The front page of the New York Times today has an article on China building cleaner coal-fired plants. The title and the article are fairly accurate but any conclusions should be carefully drawn. In particular, China is not taking effective steps to cut emissions of greenhouse gases.
In raw terms, China does genuinely invest a great deal of money in “green energy.” That’s because, in raw terms, the PRC invests a great deal of money in everything, including industries which heavily pollute.
The PRC is definitely working to clean up its coal production. In this it has advantages over the US in that Chinese President Hu Jintao hasn’t publicly bashed his country’s coal industry and Chinese environmentalists don’t loudly oppose cleaner coal.
The PRC’s chief goal is to reduce conventional sulfur pollution from coal — which it has suffered terribly from — not to cut into greenhouse gases. The US addressed the issue of sulfur emissions nearly two decades ago with the creation of the Acid Rain program.
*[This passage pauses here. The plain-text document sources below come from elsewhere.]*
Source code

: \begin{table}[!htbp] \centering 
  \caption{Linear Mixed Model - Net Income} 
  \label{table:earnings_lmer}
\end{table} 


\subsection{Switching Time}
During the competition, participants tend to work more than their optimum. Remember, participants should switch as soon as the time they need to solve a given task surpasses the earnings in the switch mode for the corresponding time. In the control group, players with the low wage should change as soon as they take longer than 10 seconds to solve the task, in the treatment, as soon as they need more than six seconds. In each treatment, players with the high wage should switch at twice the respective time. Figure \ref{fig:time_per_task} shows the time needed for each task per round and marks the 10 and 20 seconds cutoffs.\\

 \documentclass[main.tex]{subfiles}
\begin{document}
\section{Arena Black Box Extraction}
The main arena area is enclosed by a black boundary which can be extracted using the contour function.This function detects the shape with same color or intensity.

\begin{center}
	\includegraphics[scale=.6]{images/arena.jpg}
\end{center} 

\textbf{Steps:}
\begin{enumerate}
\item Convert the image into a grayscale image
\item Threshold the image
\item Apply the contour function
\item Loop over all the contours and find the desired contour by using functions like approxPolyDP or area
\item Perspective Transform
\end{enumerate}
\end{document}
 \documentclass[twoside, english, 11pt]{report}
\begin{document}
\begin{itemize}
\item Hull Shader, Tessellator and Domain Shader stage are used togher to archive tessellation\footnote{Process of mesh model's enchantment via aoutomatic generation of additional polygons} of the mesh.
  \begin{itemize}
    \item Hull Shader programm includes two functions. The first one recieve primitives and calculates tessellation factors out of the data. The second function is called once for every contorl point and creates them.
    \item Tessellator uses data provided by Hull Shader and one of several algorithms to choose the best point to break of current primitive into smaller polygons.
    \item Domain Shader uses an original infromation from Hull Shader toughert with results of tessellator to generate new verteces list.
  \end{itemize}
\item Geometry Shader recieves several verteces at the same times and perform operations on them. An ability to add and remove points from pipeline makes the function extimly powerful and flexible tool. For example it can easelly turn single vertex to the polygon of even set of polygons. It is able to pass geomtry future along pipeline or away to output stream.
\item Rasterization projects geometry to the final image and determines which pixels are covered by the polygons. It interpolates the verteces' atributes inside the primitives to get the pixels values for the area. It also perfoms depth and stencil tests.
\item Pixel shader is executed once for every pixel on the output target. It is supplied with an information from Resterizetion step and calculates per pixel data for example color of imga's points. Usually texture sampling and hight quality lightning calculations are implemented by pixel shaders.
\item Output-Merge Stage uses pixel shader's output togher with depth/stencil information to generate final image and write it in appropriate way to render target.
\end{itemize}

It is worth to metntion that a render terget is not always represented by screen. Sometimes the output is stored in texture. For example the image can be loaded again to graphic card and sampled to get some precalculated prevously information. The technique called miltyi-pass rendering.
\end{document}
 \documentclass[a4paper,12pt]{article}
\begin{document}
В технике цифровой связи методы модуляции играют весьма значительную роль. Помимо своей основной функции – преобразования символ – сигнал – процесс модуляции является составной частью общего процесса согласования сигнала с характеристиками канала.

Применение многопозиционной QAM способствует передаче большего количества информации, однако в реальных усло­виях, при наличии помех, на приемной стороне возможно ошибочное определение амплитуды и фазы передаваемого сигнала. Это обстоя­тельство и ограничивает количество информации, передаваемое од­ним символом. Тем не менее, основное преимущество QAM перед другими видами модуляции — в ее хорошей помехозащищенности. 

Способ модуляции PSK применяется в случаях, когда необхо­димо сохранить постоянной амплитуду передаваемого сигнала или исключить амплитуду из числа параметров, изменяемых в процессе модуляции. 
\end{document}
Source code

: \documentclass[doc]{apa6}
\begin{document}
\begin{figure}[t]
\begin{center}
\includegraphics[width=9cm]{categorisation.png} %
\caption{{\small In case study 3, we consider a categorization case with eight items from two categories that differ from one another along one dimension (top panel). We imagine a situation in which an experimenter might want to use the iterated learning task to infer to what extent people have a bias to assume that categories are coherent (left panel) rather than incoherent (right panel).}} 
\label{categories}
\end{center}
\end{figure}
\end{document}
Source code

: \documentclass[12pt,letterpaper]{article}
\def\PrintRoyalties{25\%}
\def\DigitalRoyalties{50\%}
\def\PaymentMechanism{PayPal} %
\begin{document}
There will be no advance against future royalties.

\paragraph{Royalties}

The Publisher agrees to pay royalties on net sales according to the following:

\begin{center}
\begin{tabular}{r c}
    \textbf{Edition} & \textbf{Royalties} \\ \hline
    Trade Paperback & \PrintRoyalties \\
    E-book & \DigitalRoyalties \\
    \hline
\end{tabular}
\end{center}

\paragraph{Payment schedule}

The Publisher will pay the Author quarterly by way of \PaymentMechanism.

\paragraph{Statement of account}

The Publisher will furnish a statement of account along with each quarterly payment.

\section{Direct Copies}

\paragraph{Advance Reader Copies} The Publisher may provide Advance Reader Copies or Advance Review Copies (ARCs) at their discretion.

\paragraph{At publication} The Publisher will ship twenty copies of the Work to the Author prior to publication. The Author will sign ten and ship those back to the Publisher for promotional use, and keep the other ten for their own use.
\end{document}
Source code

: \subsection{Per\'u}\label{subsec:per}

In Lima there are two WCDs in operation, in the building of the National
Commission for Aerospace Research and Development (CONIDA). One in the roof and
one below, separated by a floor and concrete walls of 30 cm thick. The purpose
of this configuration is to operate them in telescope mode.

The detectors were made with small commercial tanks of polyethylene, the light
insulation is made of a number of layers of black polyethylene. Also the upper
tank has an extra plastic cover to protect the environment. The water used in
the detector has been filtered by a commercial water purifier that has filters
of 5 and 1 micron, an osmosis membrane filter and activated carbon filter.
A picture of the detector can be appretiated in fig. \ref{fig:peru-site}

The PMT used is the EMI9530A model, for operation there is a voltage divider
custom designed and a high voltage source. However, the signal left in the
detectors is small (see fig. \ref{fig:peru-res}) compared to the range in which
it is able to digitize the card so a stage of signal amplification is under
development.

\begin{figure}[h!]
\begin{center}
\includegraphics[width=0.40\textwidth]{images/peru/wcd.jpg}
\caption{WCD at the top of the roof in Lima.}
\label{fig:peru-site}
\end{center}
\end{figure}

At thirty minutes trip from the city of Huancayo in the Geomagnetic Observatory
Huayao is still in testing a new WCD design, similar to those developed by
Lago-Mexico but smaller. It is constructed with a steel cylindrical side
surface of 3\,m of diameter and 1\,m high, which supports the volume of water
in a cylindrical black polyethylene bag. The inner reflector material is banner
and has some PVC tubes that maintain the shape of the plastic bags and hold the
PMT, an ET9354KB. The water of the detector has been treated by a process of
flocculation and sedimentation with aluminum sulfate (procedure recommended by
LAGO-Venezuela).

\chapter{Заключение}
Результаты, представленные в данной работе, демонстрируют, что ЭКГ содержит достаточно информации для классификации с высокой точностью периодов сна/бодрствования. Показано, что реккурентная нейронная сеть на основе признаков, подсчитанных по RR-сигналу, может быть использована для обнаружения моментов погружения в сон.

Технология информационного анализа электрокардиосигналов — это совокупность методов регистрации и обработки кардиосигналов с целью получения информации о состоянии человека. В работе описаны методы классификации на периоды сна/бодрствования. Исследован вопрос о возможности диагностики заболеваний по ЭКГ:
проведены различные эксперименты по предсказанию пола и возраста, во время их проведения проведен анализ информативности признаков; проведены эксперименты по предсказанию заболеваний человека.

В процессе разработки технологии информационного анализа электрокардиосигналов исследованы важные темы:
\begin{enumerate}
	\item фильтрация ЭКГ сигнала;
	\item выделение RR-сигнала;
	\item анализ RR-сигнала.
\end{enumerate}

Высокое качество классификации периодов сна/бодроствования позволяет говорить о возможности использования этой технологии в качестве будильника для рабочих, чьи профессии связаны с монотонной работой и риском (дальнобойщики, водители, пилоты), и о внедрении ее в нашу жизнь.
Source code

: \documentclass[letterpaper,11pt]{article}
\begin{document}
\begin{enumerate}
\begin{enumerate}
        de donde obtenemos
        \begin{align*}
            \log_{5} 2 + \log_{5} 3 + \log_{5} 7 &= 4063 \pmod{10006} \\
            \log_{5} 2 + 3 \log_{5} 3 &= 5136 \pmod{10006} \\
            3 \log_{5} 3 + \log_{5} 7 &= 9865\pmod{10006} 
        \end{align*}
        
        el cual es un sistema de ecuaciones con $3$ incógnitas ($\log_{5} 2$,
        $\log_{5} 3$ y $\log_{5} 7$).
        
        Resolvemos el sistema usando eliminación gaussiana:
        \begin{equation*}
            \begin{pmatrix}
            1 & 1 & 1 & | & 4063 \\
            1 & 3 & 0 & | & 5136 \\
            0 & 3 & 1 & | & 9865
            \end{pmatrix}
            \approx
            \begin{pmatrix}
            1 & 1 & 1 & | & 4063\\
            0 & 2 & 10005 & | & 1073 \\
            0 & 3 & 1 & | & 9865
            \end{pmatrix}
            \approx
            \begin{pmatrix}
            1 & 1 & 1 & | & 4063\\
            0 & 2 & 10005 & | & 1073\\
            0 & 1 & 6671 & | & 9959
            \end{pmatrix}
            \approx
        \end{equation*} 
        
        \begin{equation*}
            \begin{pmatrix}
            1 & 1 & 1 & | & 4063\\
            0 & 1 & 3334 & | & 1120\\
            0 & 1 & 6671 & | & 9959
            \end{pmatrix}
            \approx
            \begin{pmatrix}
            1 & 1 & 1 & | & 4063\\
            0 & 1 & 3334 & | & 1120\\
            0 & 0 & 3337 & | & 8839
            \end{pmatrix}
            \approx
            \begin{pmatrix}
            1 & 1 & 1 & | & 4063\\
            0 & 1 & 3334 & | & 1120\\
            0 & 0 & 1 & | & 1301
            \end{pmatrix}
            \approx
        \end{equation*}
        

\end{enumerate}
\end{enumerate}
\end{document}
Despite lavish spending, China has struggled to follow suit. Environmental improvements are often not utilized fully, as with renewable energy projects never connected to the national grid. On coal, while new plants are being built, old, dirtier plants are not being closed. Reliance on coal is increasing: on official statistics, the proportion of energy generated by coal fell for the first twenty years of reform but has risen this decade as economic growth outstrips the country’s ability to use other forms of energy.
In a battle to meet the main objective of reducing sulfur emissions, carbon emissions are not a priority. The NYT article heralds a drop in the projected annual rate of increase in China’s carbon emissions from 3.2% to 3%. As China’s carbon emissions are now notably larger than America’s, this leaves us needing to cut our emissions close to 4% annually just to offset the PRC’s ostensibly lower rate of climb. A sustained 4% annual cut is far more aggressive than even the costliest proposal in front of the Obama Administration.
Gross spending numbers should not obscure the bottom line: China remains entirely unwilling to sacrifice its development model for the sake of reducing greenhouse gases.